→ **Brief**
Output the listing below, all of it, exactly as given.

------------------------------------

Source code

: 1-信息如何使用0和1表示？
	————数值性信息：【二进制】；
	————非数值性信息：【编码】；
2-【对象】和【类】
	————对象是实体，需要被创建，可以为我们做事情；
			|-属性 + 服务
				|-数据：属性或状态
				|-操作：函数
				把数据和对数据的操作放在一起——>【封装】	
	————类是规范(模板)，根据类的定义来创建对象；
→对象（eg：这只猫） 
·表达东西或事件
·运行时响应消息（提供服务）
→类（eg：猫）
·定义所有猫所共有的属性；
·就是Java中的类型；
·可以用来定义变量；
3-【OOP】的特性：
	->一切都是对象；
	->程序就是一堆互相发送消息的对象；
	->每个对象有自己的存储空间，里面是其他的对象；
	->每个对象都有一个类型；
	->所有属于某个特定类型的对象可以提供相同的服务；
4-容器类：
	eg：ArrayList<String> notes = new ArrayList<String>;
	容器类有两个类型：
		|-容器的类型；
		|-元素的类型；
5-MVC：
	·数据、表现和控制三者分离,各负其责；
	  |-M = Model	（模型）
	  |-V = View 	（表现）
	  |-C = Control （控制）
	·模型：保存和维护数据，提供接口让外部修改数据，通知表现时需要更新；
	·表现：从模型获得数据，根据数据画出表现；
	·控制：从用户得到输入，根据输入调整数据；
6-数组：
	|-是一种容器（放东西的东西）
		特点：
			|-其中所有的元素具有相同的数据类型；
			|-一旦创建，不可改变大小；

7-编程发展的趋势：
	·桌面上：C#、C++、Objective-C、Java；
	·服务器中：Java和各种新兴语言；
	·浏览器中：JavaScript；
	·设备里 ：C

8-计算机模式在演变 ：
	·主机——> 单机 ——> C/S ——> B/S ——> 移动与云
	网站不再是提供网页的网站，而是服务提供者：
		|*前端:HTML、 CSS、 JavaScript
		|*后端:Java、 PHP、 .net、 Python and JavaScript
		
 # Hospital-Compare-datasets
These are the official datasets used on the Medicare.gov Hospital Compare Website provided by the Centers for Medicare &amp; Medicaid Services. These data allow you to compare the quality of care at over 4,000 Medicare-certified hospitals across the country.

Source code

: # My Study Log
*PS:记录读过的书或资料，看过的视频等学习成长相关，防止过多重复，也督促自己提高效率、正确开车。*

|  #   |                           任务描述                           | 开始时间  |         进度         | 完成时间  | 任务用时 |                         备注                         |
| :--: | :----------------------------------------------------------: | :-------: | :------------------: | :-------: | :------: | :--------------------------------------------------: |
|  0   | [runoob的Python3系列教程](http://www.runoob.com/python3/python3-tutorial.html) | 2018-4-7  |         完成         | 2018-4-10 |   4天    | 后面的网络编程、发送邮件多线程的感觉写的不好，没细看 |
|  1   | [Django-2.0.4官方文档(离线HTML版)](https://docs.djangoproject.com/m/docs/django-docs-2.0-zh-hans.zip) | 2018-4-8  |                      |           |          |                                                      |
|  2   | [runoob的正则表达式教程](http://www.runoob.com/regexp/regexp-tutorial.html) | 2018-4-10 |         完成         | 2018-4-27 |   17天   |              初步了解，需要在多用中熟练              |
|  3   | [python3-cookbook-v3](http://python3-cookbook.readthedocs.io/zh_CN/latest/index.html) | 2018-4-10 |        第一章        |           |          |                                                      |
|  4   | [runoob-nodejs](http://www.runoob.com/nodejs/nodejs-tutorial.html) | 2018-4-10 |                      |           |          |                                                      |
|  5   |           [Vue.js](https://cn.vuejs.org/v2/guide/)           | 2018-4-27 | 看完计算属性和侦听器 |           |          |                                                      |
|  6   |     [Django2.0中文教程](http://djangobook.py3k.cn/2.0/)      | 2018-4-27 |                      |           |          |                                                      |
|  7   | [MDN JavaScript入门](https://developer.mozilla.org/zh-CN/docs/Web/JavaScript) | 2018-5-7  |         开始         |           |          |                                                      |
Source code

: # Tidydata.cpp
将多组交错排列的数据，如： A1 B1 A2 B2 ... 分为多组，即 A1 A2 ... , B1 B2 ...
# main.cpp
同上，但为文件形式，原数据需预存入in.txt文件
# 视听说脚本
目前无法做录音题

------------------------------------

→ **Written answer**
Source code

: 1-信息如何使用0和1表示？
	————数值性信息：【二进制】；
	————非数值性信息：【编码】；
2-【对象】和【类】
	————对象是实体，需要被创建，可以为我们做事情；
			|-属性 + 服务
				|-数据：属性或状态
				|-操作：函数
				把数据和对数据的操作放在一起——>【封装】	
	————类是规范(模板)，根据类的定义来创建对象；
→对象（eg：这只猫） 
·表达东西或事件
·运行时响应消息（提供服务）
→类（eg：猫）
·定义所有猫所共有的属性；
·就是Java中的类型；
·可以用来定义变量；
3-【OOP】的特性：
	->一切都是对象；
	->程序就是一堆互相发送消息的对象；
	->每个对象有自己的存储空间，里面是其他的对象；
	->每个对象都有一个类型；
	->所有属于某个特定类型的对象可以提供相同的服务；
4-容器类：
	eg：ArrayList<String> notes = new ArrayList<String>;
	容器类有两个类型：
		|-容器的类型；
		|-元素的类型；
5-MVC：
	·数据、表现和控制三者分离,各负其责；
	  |-M = Model	（模型）
	  |-V = View 	（表现）
	  |-C = Control （控制）
	·模型：保存和维护数据，提供接口让外部修改数据，通知表现时需要更新；
	·表现：从模型获得数据，根据数据画出表现；
	·控制：从用户得到输入，根据输入调整数据；
6-数组：
	|-是一种容器（放东西的东西）
		特点：
			|-其中所有的元素具有相同的数据类型；
			|-一旦创建，不可改变大小；

7-编程发展的趋势：
	·桌面上：C#、C++、Objective-C、Java；
	·服务器中：Java和各种新兴语言；
	·浏览器中：JavaScript；
	·设备里 ：C

8-计算机模式在演变 ：
	·主机——> 单机 ——> C/S ——> B/S ——> 移动与云
	网站不再是提供网页的网站，而是服务提供者：
		|*前端:HTML、 CSS、 JavaScript
		|*后端:Java、 PHP、 .net、 Python and JavaScript
		
 # Hospital-Compare-datasets
These are the official datasets used on the Medicare.gov Hospital Compare Website provided by the Centers for Medicare &amp; Medicaid Services. These data allow you to compare the quality of care at over 4,000 Medicare-certified hospitals across the country.

Source code

: # My Study Log
*PS:记录读过的书或资料，看过的视频等学习成长相关，防止过多重复，也督促自己提高效率、正确开车。*

|  #   |                           任务描述                           | 开始时间  |         进度         | 完成时间  | 任务用时 |                         备注                         |
| :--: | :----------------------------------------------------------: | :-------: | :------------------: | :-------: | :------: | :--------------------------------------------------: |
|  0   | [runoob的Python3系列教程](http://www.runoob.com/python3/python3-tutorial.html) | 2018-4-7  |         完成         | 2018-4-10 |   4天    | 后面的网络编程、发送邮件多线程的感觉写的不好，没细看 |
|  1   | [Django-2.0.4官方文档(离线HTML版)](https://docs.djangoproject.com/m/docs/django-docs-2.0-zh-hans.zip) | 2018-4-8  |                      |           |          |                                                      |
|  2   | [runoob的正则表达式教程](http://www.runoob.com/regexp/regexp-tutorial.html) | 2018-4-10 |         完成         | 2018-4-27 |   17天   |              初步了解，需要在多用中熟练              |
|  3   | [python3-cookbook-v3](http://python3-cookbook.readthedocs.io/zh_CN/latest/index.html) | 2018-4-10 |        第一章        |           |          |                                                      |
|  4   | [runoob-nodejs](http://www.runoob.com/nodejs/nodejs-tutorial.html) | 2018-4-10 |                      |           |          |                                                      |
|  5   |           [Vue.js](https://cn.vuejs.org/v2/guide/)           | 2018-4-27 | 看完计算属性和侦听器 |           |          |                                                      |
|  6   |     [Django2.0中文教程](http://djangobook.py3k.cn/2.0/)      | 2018-4-27 |                      |           |          |                                                      |
|  7   | [MDN JavaScript入门](https://developer.mozilla.org/zh-CN/docs/Web/JavaScript) | 2018-5-7  |         开始         |           |          |                                                      |
Source code

: # Tidydata.cpp
将多组交错排列的数据，如： A1 B1 A2 B2 ... 分为多组，即 A1 A2 ... , B1 B2 ...
# main.cpp
同上，但为文件形式，原数据需预存入in.txt文件
# 视听说脚本
目前无法做录音题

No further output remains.